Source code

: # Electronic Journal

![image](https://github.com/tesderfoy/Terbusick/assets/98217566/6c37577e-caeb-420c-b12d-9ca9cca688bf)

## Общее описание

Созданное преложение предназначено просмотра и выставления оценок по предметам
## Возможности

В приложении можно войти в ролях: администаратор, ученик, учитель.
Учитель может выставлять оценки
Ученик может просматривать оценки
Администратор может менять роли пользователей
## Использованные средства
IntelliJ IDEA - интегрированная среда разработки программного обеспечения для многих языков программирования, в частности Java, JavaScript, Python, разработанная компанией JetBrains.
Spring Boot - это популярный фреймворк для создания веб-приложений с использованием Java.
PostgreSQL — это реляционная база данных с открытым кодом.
##########
▶ **What this task involves**:
Give an exact reproduction of the lines from the one with "## Общее описание" to the final line of the entries, including both.

▶ **Response**:
## Общее описание

Созданное преложение предназначено просмотра и выставления оценок по предметам
## Возможности

В приложении можно войти в ролях: администаратор, ученик, учитель.
Учитель может выставлять оценки
Ученик может просматривать оценки
Администратор может менять роли пользователей
## Использованные средства
IntelliJ IDEA - интегрированная среда разработки программного обеспечения для многих языков программирования, в частности Java, JavaScript, Python, разработанная компанией JetBrains.
Spring Boot - это популярный фреймворк для создания веб-приложений с использованием Java.
PostgreSQL — это реляционная база данных с открытым кодом.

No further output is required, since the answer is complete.